* **MATERIAL FOR THIS EXERCISE**:
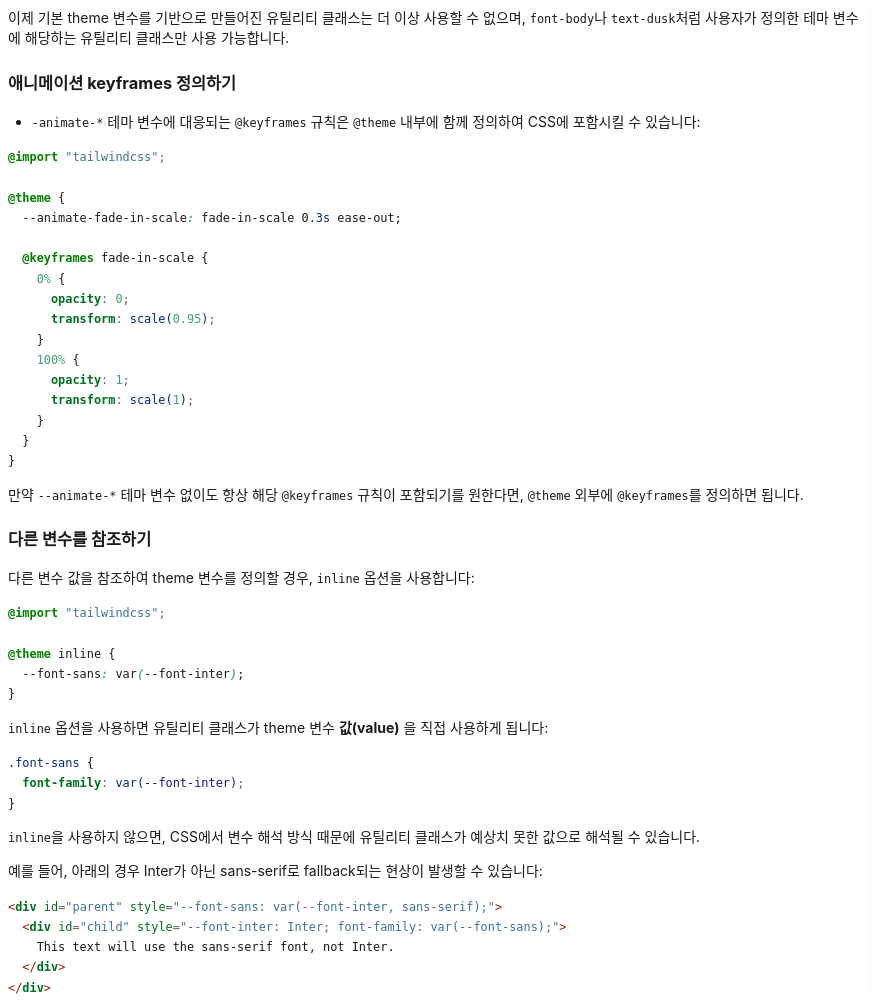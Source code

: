 이제 기본 theme 변수를 기반으로 만들어진 유틸리티 클래스는 더 이상 사용할 수 없으며, `font-body`나 `text-dusk`처럼 사용자가 정의한 테마 변수에 해당하는 유틸리티 클래스만 사용 가능합니다.

### 애니메이션 keyframes 정의하기

- `-animate-*` 테마 변수에 대응되는 `@keyframes` 규칙은 `@theme` 내부에 함께 정의하여 CSS에 포함시킬 수 있습니다:

```css
@import "tailwindcss";

@theme {
  --animate-fade-in-scale: fade-in-scale 0.3s ease-out;

  @keyframes fade-in-scale {
    0% {
      opacity: 0;
      transform: scale(0.95);
    }
    100% {
      opacity: 1;
      transform: scale(1);
    }
  }
}
```

만약 `--animate-*` 테마 변수 없이도 항상 해당 `@keyframes` 규칙이 포함되기를 원한다면, `@theme` 외부에 `@keyframes`를 정의하면 됩니다.

### 다른 변수를 참조하기

다른 변수 값을 참조하여 theme 변수를 정의할 경우, `inline` 옵션을 사용합니다:

```css
@import "tailwindcss";

@theme inline {
  --font-sans: var(--font-inter);
}
```

`inline` 옵션을 사용하면 유틸리티 클래스가 theme 변수 **값(value)** 을 직접 사용하게 됩니다:

```css
.font-sans {
  font-family: var(--font-inter);
}
```

`inline`을 사용하지 않으면, CSS에서 변수 해석 방식 때문에 유틸리티 클래스가 예상치 못한 값으로 해석될 수 있습니다.

예를 들어, 아래의 경우 Inter가 아닌 sans-serif로 fallback되는 현상이 발생할 수 있습니다:

```html
<div id="parent" style="--font-sans: var(--font-inter, sans-serif);">
  <div id="child" style="--font-inter: Inter; font-family: var(--font-sans);">
    This text will use the sans-serif font, not Inter.
  </div>
</div>
```
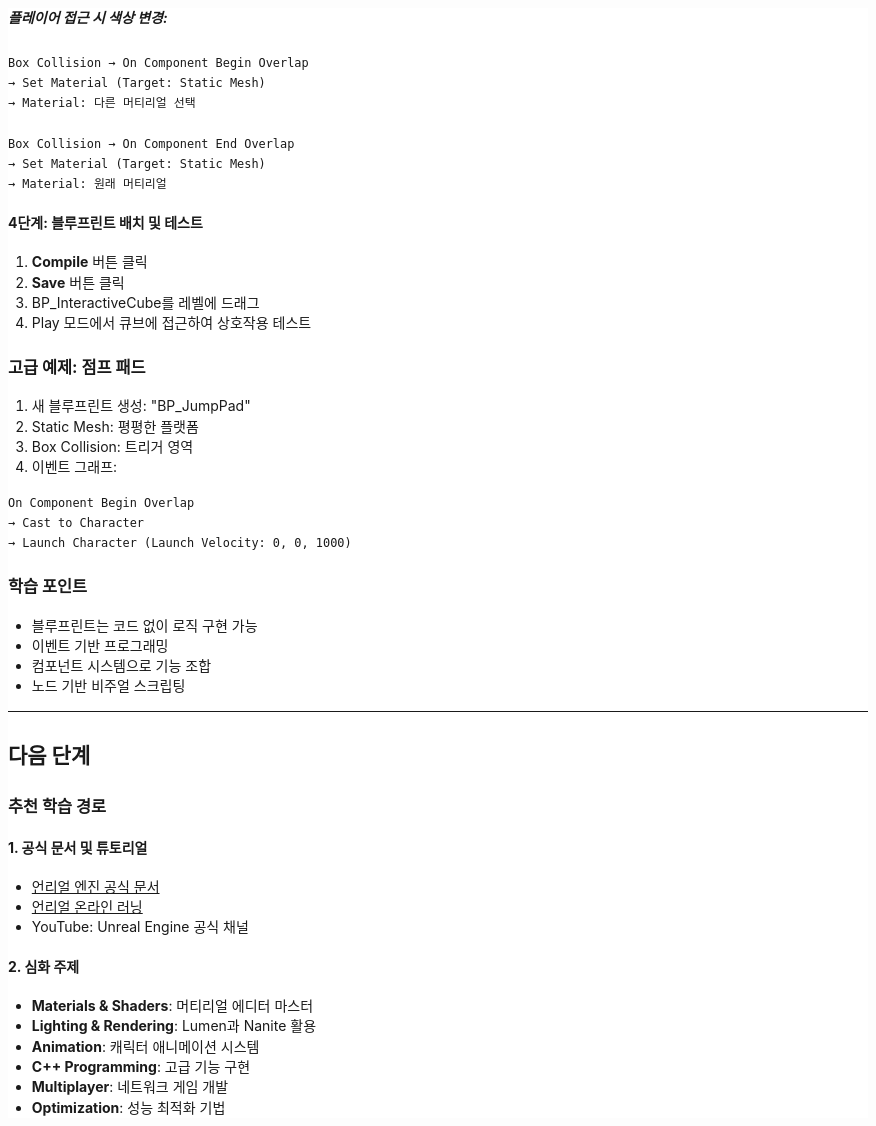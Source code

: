 ##### 플레이어 접근 시 색상 변경:
```
Box Collision → On Component Begin Overlap
→ Set Material (Target: Static Mesh)
→ Material: 다른 머티리얼 선택

Box Collision → On Component End Overlap  
→ Set Material (Target: Static Mesh)
→ Material: 원래 머티리얼
```

#### 4단계: 블루프린트 배치 및 테스트
1. **Compile** 버튼 클릭
2. **Save** 버튼 클릭
3. BP_InteractiveCube를 레벨에 드래그
4. Play 모드에서 큐브에 접근하여 상호작용 테스트

### 고급 예제: 점프 패드
1. 새 블루프린트 생성: "BP_JumpPad"
2. Static Mesh: 평평한 플랫폼
3. Box Collision: 트리거 영역
4. 이벤트 그래프:
```
On Component Begin Overlap
→ Cast to Character
→ Launch Character (Launch Velocity: 0, 0, 1000)
```

### 학습 포인트
- 블루프린트는 코드 없이 로직 구현 가능
- 이벤트 기반 프로그래밍
- 컴포넌트 시스템으로 기능 조합
- 노드 기반 비주얼 스크립팅

---

## 다음 단계

### 추천 학습 경로

#### 1. 공식 문서 및 튜토리얼
- [언리얼 엔진 공식 문서](https://docs.unrealengine.com/5.0/ko/)
- [언리얼 온라인 러닝](https://www.unrealengine.com/ko/onlinelearning)
- YouTube: Unreal Engine 공식 채널

#### 2. 심화 주제
- **Materials & Shaders**: 머티리얼 에디터 마스터
- **Lighting & Rendering**: Lumen과 Nanite 활용
- **Animation**: 캐릭터 애니메이션 시스템
- **C++ Programming**: 고급 기능 구현
- **Multiplayer**: 네트워크 게임 개발
- **Optimization**: 성능 최적화 기법
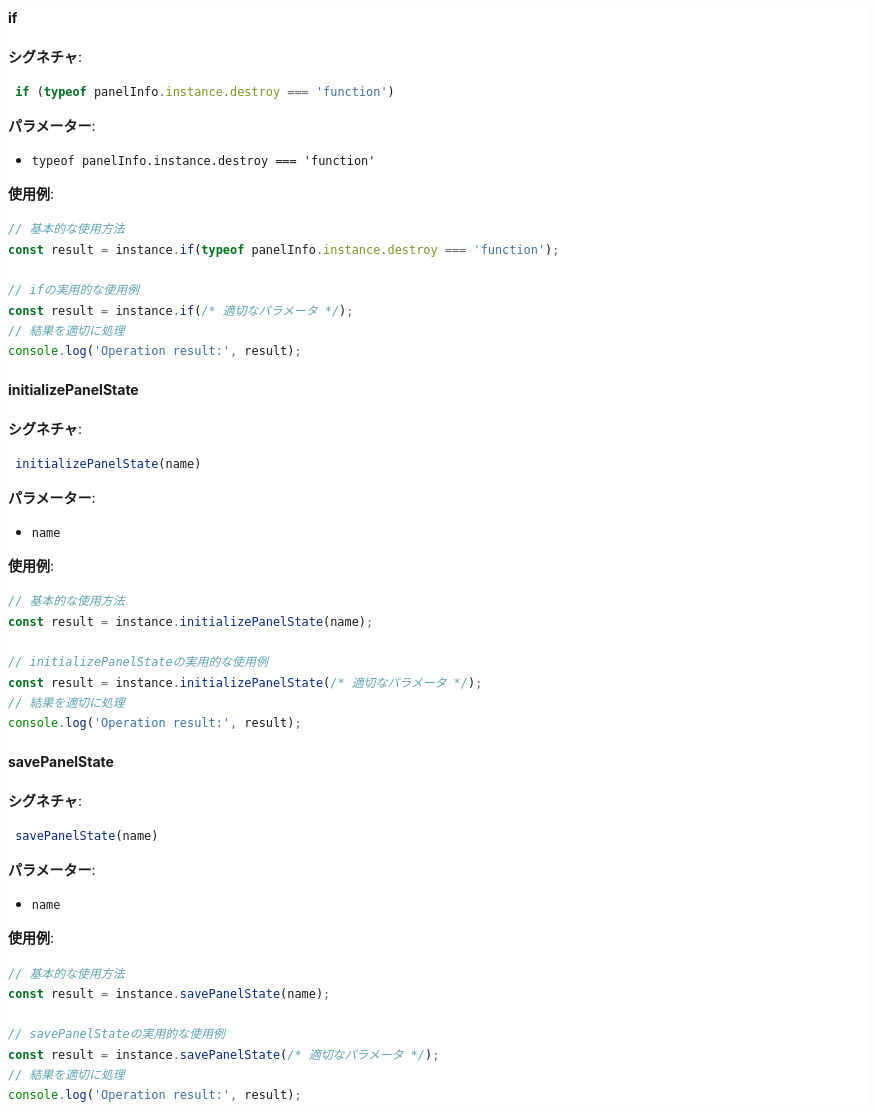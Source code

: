 #### if

**シグネチャ**:
```javascript
 if (typeof panelInfo.instance.destroy === 'function')
```

**パラメーター**:
- `typeof panelInfo.instance.destroy === 'function'`

**使用例**:
```javascript
// 基本的な使用方法
const result = instance.if(typeof panelInfo.instance.destroy === 'function');

// ifの実用的な使用例
const result = instance.if(/* 適切なパラメータ */);
// 結果を適切に処理
console.log('Operation result:', result);
```

#### initializePanelState

**シグネチャ**:
```javascript
 initializePanelState(name)
```

**パラメーター**:
- `name`

**使用例**:
```javascript
// 基本的な使用方法
const result = instance.initializePanelState(name);

// initializePanelStateの実用的な使用例
const result = instance.initializePanelState(/* 適切なパラメータ */);
// 結果を適切に処理
console.log('Operation result:', result);
```

#### savePanelState

**シグネチャ**:
```javascript
 savePanelState(name)
```

**パラメーター**:
- `name`

**使用例**:
```javascript
// 基本的な使用方法
const result = instance.savePanelState(name);

// savePanelStateの実用的な使用例
const result = instance.savePanelState(/* 適切なパラメータ */);
// 結果を適切に処理
console.log('Operation result:', result);
```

* **EXERCISE BRIEF**: The lines above that include "適切なパラメータ" should each be listed.

* **RESPONSE**:
const result = instance.if(/* 適切なパラメータ */);
const result = instance.initializePanelState(/* 適切なパラメータ */);
const result = instance.savePanelState(/* 適切なパラメータ */);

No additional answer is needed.